264. Sitzung des Planungsausschusses am 06.12.2022

V O R L A G E
des Verbandsvorsitzenden an den Planungsauschuss

TOP 2 Luftreinhalteplan LH München, Stellungnahme

Anlagen:
1. Vergleich LH München – Verkehrsclub Deutschland e. V. (VCD) / Deutsche Umwelthilfe e. V. (DUH)
2. Entwurf des Luftreinhalteplans LH München, 8. Fortschreibung
3. Prognose zu NO2-Immissionen

I. BERICHT

Die Landeshauptstadt München (LH München) hat am 26.10.2022 den Entwurf einer 8. Fortschreibung des Luftreinhalteplans München beschlossen. Im Rahmen der Öffentlichkeitsbeteiligung ist Frist für Stellungnahmen bis zum 12.12.2022.

Seit 01.06.2021 ist die LH München zuständig für die Aufstellung von Luftreinhalteplänen gem. § 47 Bundes-Immissionsschutzgesetz (BImSchG).

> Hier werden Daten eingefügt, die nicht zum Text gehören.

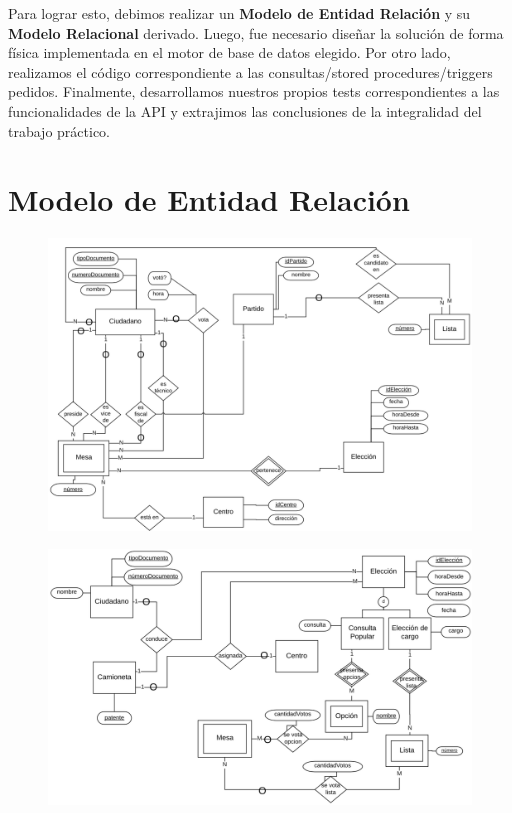 \documentclass[10pt,a4paper]{article}
\begin{document}
Para lograr esto, debimos realizar un \textbf{Modelo de Entidad Relación} y su \textbf{Modelo Relacional} derivado. Luego, fue necesario diseñar la solución de forma física implementada en el motor de base de datos elegido. Por otro lado, realizamos el código correspondiente a las consultas/stored procedures/triggers pedidos. Finalmente, desarrollamos nuestros propios tests correspondientes a las funcionalidades de la API y extrajimos las conclusiones de la integralidad del trabajo práctico.

\newpage
\section{Modelo de Entidad Relación}

\begin{figure}[H] %
\begin{center}
\includegraphics[width=470pt]{./diagramas/DER01.png}
\end{center}
\end{figure}

\begin{figure}[H] %
\begin{center}
\includegraphics[width=470pt]{./diagramas/DER02.png}
\end{center}
\end{figure}
\end{document}
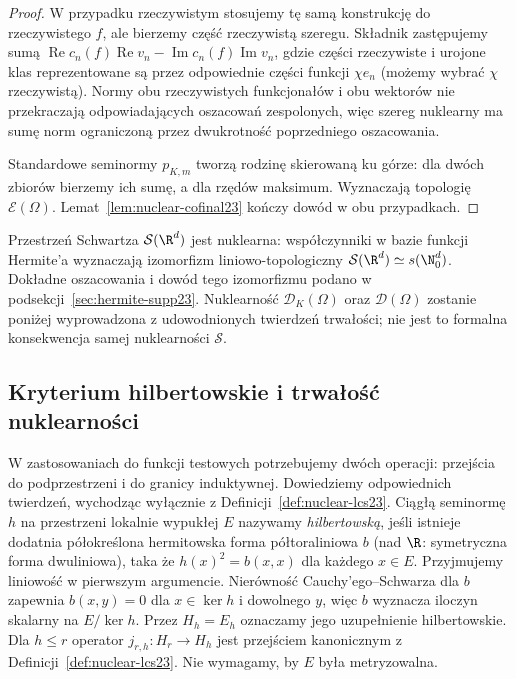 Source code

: \begin{proof}
W przypadku rzeczywistym stosujemy tę samą konstrukcję
do rzeczywistego $f$, ale bierzemy część rzeczywistą
szeregu. Składnik zastępujemy sumą
$\operatorname{Re}c_n(f)\operatorname{Re}v_n-
\operatorname{Im}c_n(f)\operatorname{Im}v_n$,
gdzie części rzeczywiste i urojone klas reprezentowane
są przez odpowiednie części funkcji $\chi e_n$
(możemy wybrać $\chi$ rzeczywistą).
Normy obu rzeczywistych funkcjonałów i obu wektorów
nie przekraczają odpowiadających oszacowań zespolonych,
więc szereg nuklearny ma sumę norm ograniczoną przez
dwukrotność poprzedniego oszacowania.

Standardowe seminormy $p_{K,m}$ tworzą rodzinę
skierowaną ku górze: dla dwóch zbiorów bierzemy
ich sumę, a dla rzędów maksimum.
Wyznaczają topologię $\mathcal E(\Omega)$.
Lemat~\ref{lem:nuclear-cofinal23} kończy dowód
w obu przypadkach.
\end{proof}

\begin{uwaga}
\label{rem:hermite-nuclear23}
Przestrzeń Schwartza $\mathcal S(\R^d)$ jest nuklearna:
współczynniki w bazie funkcji Hermite'a wyznaczają
izomorfizm liniowo-topologiczny
$\mathcal S(\R^d)\simeq s(\N_0^d)$.
Dokładne oszacowania i dowód tego izomorfizmu podano
w podsekcji~\ref{sec:hermite-supp23}.
Nuklearność $\mathcal D_K(\Omega)$ oraz
$\mathcal D(\Omega)$ zostanie poniżej wyprowadzona
z udowodnionych twierdzeń trwałości; nie jest to
formalna konsekwencja samej nuklearności $\mathcal S$.
\end{uwaga}

\subsection{Kryterium hilbertowskie i trwałość nuklearności}
\label{subsec:nuclear-permanence23}

W zastosowaniach do funkcji testowych potrzebujemy dwóch operacji:
przejścia do podprzestrzeni i do granicy induktywnej. Dowiedziemy
odpowiednich twierdzeń, wychodząc wyłącznie z
Definicji~\ref{def:nuclear-lcs23}. Ciągłą seminormę $h$ na przestrzeni lokalnie wypukłej $E$
nazywamy \emph{hilbertowską}, jeśli istnieje dodatnia
półokreślona hermitowska forma półtoraliniowa $b$ (nad $\R$:
symetryczna forma dwuliniowa), taka że $h(x)^2=b(x,x)$
dla każdego $x\in E$. Przyjmujemy liniowość w pierwszym
argumencie. Nierówność Cauchy'ego--Schwarza dla $b$
zapewnia $b(x,y)=0$ dla $x\in\ker h$ i dowolnego $y$,
więc $b$ wyznacza iloczyn skalarny na $E/\ker h$.
Przez $H_h=E_h$ oznaczamy jego uzupełnienie hilbertowskie.
Dla $h\le r$ operator $j_{r,h}:H_r\to H_h$ jest
przejściem kanonicznym z Definicji~\ref{def:nuclear-lcs23}.
Nie wymagamy, by $E$ była metryzowalna.

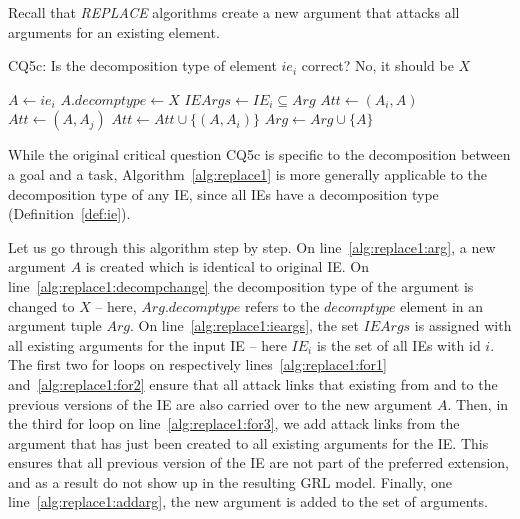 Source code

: Recall that \emph{REPLACE} algorithms create a new argument that attacks all arguments for an existing element.

\begin{algorithm}[h]
  \caption{CQ5c: Is the decomposition type of element $ie_i$ correct? No, it should be $X$ }\label{alg:replace1}
  \begin{algorithmic}[1]
    \State $A \leftarrow ie_i$\label{alg:replace1:arg}
    \State $A.decomptype\leftarrow X$\label{alg:replace1:decompchange}
    \State $IEArgs\leftarrow IE_i\subseteq  Arg$\label{alg:replace1:ieargs}
    \label{alg:replace1:for1}
      \State $Att\leftarrow (A_i,A)$
    \EndFor
    \label{alg:replace1:for2}
      \State $Att\leftarrow (A,A_j)$
    \label{alg:replace1:for3}
      \State $Att \leftarrow Att \cup \{(A,A_i)\}$\label{alg:replace1:att}
    \EndFor
    \EndFor
    \State $Arg\leftarrow Arg \cup \{A\}$\label{alg:replace1:addarg}
    \EndProcedure
  \end{algorithmic}
\end{algorithm}

While the original critical question CQ5c is specific to the decomposition between a goal and a task, Algorithm~\ref{alg:replace1} is more generally applicable to the decomposition type of any IE, since all IEs have a decomposition type (Definition~\ref{def:ie}). 

Let us go through this algorithm step by step. On line~\ref{alg:replace1:arg}, a new argument $A$ is created which is identical to original IE. On line~\ref{alg:replace1:decompchange} the decomposition type of the argument is changed to $X$ -- here, $Arg.decomptype$ refers to the $decomptype$ element in an argument tuple $Arg$. On line~\ref{alg:replace1:ieargs}, the set $IEArgs$ is assigned with all existing arguments for the input IE -- here $IE_i$ is the set of all IEs with id $i$. The first two for loops on respectively lines~\ref{alg:replace1:for1} and~\ref{alg:replace1:for2} ensure that all attack links that existing from and to the previous versions of the IE are also carried over to the new argument $A$. Then, in the third for loop on line~\ref{alg:replace1:for3}, we add attack links from the argument that has just been created to all existing arguments for the IE. This ensures that all previous version of the IE are not part of the preferred extension, and as a result do not show up in the resulting GRL model. Finally, one line~\ref{alg:replace1:addarg}, the new argument is added to the set of arguments.

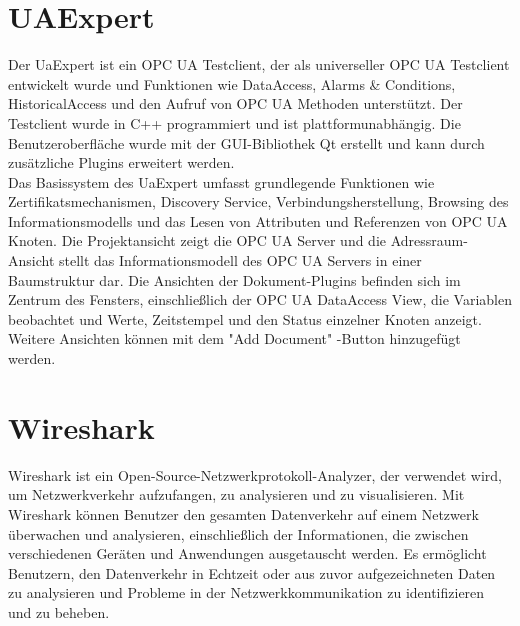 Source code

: \section{UAExpert}
Der UaExpert ist ein OPC UA Testclient, der als universeller OPC UA Testclient entwickelt wurde und Funktionen wie DataAccess, Alarms \& Conditions, HistoricalAccess und den Aufruf von OPC UA Methoden unterstützt. Der Testclient wurde in C++ programmiert und ist plattformunabhängig. Die Benutzeroberfläche wurde mit der GUI-Bibliothek Qt erstellt und kann durch zusätzliche Plugins erweitert werden.\\

Das Basissystem des UaExpert umfasst grundlegende Funktionen wie Zertifikatsmechanismen, Discovery Service, Verbindungsherstellung, Browsing des Informationsmodells und das Lesen von Attributen und Referenzen von OPC UA Knoten. Die Projektansicht zeigt die OPC UA Server und die Adressraum-Ansicht stellt das Informationsmodell des OPC UA Servers in einer Baumstruktur dar. Die Ansichten der Dokument-Plugins befinden sich im Zentrum des Fensters, einschließlich der OPC UA DataAccess View, die Variablen beobachtet und Werte, Zeitstempel und den Status einzelner Knoten anzeigt. Weitere Ansichten können mit dem "Add Document" -Button hinzugefügt werden.\\
\section{Wireshark}
Wireshark ist ein Open-Source-Netzwerkprotokoll-Analyzer, der verwendet wird, um Netzwerkverkehr aufzufangen, zu analysieren und zu visualisieren. Mit Wireshark können Benutzer den gesamten Datenverkehr auf einem Netzwerk überwachen und analysieren, einschließlich der Informationen, die zwischen verschiedenen Geräten und Anwendungen ausgetauscht werden. Es ermöglicht Benutzern, den Datenverkehr in Echtzeit oder aus zuvor aufgezeichneten Daten zu analysieren und Probleme in der Netzwerkkommunikation zu identifizieren und zu beheben.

Die Zuständigkeit des Landesamts für Umwelt für die Luftgütemessungen mit dem entsprechenden Bayerischen Überwachungssystems LÜB bleibt davon unberührt.

Die Fortschreibung des Luftreinhalteplans wird für das Stadtgebiet München erstellt, d. h. Maßnahmen können grundsätzlich nur für die LH München getroffen werden.

1. In einem von der LH München, dem VCD und der DUH am 05.10.2022 geschlossenen Vergleich (Anlage 1) verpflichtet sich die LH München u. a., ein beiliegendes Maßnahmenpaket der 8. Fortschreibung des Luftreinhalteplans München in die anstehende 8. Fortschreibung verbindlich aufzunehmen (§ 2 Abs. 1). Die Aufnahme dieser Maßnahmen steht unter dem Vorbehalt anderweitiger und bisher unbekannter Erkenntnisse, die durch die Öffentlichkeitsbeteiligung gewonnen werden (§ 2 Abs. 3). Ebenso werden weitere Maßnahmen vereinbart, zu denen sich die LH München verpflichtet, unverzüglich mit der Umsetzung zu beginnen (§ 3). Im Gegenzug verpflichten sich der VCD und die LH München, ein beim Bayerischen Verwaltungsgerichtshofs (VGH) anhängiges Berufungsverfahren übereinstim-
mend für erledigt zu erklären; die DUH verpflichtet sich gegenüber der LH München, keine weitere Vollstreckung aus einem Urteil des VGH zu betreiben.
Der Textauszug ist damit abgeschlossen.